● **Task objective**:
Using the listing below, copy exactly the lines from the one containing "0.05 '.' 0.1 ' ' 1" to the one containing "## Number of Fisher Scoring iterations: 6", both lines included, and no others.
***** Data for this task *****
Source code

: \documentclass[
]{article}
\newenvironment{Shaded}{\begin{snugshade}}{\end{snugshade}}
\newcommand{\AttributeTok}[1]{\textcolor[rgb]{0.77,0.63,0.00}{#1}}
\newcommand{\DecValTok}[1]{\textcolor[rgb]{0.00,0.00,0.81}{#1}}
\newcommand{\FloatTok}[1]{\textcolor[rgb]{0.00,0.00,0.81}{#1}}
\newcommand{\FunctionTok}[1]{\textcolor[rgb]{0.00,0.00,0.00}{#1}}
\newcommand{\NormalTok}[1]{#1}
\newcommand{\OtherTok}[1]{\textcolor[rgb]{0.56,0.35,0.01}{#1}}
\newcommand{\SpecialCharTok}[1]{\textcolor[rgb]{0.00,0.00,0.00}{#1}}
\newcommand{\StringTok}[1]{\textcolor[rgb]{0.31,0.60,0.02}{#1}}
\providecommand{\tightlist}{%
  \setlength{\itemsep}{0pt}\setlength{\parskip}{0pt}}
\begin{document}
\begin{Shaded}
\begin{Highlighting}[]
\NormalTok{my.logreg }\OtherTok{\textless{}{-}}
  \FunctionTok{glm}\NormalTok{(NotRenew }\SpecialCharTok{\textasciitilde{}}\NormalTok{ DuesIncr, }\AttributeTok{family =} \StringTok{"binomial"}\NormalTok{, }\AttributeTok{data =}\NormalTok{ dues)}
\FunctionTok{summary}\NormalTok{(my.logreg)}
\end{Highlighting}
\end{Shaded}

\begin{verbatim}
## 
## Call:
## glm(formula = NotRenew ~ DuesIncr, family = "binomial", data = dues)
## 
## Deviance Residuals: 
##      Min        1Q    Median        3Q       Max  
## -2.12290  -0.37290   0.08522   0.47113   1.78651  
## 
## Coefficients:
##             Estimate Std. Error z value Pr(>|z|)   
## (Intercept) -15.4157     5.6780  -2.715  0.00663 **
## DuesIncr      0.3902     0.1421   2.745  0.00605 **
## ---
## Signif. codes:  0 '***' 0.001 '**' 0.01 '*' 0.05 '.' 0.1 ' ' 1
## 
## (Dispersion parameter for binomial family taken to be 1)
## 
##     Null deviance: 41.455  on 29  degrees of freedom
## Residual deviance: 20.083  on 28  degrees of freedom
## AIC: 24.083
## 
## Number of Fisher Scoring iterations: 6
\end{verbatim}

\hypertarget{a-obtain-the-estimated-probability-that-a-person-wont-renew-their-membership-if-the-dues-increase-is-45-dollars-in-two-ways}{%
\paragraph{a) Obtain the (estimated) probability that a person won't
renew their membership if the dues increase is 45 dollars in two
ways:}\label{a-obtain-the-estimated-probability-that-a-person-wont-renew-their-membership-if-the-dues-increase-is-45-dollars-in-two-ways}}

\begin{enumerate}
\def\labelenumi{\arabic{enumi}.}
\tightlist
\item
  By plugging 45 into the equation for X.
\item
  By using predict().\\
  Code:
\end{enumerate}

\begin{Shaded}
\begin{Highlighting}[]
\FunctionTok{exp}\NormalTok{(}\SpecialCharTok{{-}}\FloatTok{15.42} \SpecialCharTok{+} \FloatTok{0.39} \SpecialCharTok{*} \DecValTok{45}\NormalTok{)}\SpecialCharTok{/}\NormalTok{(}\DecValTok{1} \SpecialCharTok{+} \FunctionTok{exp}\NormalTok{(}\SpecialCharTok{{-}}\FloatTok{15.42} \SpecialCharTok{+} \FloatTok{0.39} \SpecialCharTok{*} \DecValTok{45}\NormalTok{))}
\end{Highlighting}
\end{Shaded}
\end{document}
*****
● **Written reply**:
## Signif. codes:  0 '***' 0.001 '**' 0.01 '*' 0.05 '.' 0.1 ' ' 1
## 
## (Dispersion parameter for binomial family taken to be 1)
## 
##     Null deviance: 41.455  on 29  degrees of freedom
## Residual deviance: 20.083  on 28  degrees of freedom
## AIC: 24.083
## 
## Number of Fisher Scoring iterations: 6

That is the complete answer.